Rabbi Daniel Lapin, president of the American Alliance of Jews and Christians, hosts the Rabbi Daniel Lapin Radio Show on San Francisco’s KSFO. Together with his wife, Susan, he hosts the Ancient Jewish Wisdom television show on the TCT network. He is the author of three best sellers and is a popular guest speaker for synagogues in Israel and in the United States.
Rebbetzin Leah Kohn
As told to Bayla Sheva Brenner
As a teacher, I spend a lot of time preparing for classes; it’s also my private preparation for the Yamim Noraim. I have to go through many books until I find what I feel will be suitable for my students. I look for fundamental ideas that show the yom tov in a new light.
I usually go to Rav Samson Raphael Hirsch’s writings; Ohr Gedalyahu (Light of Gedalyahu) by Rabbi Gedalya Schorr; Rav Chaim Friedlander’s work Sifsei Chaim and Shem MiShmuel, by Rabbi Shmuel Bornstein, the second Sochatchover Rebbe. These sources give insights into the holiday on a deep level that is inspiring, as well as practical and relevant. And they help you approach the holiday from a fresh angle.
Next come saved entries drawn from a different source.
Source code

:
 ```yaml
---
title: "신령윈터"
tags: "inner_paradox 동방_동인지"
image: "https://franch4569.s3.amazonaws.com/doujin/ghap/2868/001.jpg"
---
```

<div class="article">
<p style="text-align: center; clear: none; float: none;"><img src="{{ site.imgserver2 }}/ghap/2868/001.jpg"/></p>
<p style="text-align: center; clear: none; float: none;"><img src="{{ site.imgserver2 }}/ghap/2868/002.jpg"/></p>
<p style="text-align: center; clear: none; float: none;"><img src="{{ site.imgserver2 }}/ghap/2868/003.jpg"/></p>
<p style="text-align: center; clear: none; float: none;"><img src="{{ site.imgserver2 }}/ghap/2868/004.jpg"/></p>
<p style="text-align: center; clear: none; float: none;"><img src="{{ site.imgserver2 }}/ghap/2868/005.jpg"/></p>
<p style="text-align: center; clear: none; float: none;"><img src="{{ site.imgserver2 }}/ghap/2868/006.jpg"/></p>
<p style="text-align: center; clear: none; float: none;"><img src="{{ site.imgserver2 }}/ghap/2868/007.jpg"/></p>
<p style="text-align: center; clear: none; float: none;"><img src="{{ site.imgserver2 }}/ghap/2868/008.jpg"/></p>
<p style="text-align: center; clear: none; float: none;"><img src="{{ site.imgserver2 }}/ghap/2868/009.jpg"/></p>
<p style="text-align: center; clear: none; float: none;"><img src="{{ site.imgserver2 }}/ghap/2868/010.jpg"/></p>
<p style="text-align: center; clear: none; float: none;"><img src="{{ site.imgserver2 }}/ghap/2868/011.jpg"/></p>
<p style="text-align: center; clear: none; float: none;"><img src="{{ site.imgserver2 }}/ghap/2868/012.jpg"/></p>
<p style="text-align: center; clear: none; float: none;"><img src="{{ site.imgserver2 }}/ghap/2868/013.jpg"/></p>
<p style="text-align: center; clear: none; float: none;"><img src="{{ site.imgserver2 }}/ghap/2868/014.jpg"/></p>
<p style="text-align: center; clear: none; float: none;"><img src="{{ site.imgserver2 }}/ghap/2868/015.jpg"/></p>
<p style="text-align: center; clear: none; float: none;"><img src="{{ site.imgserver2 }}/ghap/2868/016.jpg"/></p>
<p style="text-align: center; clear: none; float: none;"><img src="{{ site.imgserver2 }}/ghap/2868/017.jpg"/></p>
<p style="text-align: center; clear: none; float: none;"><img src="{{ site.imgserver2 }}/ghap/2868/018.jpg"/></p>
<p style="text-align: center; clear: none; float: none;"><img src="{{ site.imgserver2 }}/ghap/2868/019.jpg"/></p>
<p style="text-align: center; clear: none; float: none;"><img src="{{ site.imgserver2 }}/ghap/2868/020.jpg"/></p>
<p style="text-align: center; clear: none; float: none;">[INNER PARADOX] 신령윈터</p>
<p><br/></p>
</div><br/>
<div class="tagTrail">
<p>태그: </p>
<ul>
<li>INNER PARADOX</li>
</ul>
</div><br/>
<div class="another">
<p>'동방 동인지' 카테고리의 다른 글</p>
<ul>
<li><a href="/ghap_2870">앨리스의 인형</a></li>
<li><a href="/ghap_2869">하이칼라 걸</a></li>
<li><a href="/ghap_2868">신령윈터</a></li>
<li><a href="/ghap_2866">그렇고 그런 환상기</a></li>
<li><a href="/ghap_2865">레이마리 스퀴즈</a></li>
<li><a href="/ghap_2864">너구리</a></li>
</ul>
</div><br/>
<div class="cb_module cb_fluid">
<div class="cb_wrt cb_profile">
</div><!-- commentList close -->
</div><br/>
Rav Hirsch, for example, speaks about the Jewish calendar, pointing out that there are two beginnings of the Jewish year. Tishrei marks the beginning of our natural reality [when the world came into existence], and Nisan marks the spiritual beginning, when the Jewish people came into being. A life that reflects Tishrei, the first beginning, is likened to one who concentrates only on physicality throughout his life. He’ll have times of joy and pleasure (spring and summer), but when it comes to the end of his life, there’s only winter—there’s nothing left, only death; nothing eternal.
The other Jewish year, Nisan, starts in the spring and ends in the spring. This reflects the individual whose life is focused primarily on spirituality. Although he may experience difficulties (fall and winter), in the end his world blossoms again, bringing renewed life. When you live a spiritual life, you are connecting to eternity.
I look for textual sources that are profound and change your way of thinking, material that provides fresh, elevating insights. I seek seforim that offer a different outlook on the holiday—and on life.
Rebbetzin Leah Kohn is the director of the Jewish Renaissance Center, an adult learning center for women in Manhattan. She also heads Kivun, a curriculum building and teacher training program working with Jewish studies teachers in Canada, Israel and the US.
Bayla Sheva Brenner is an award-winning freelance writer. She formerly worked as senior writer in the OU Communications and Marketing Department.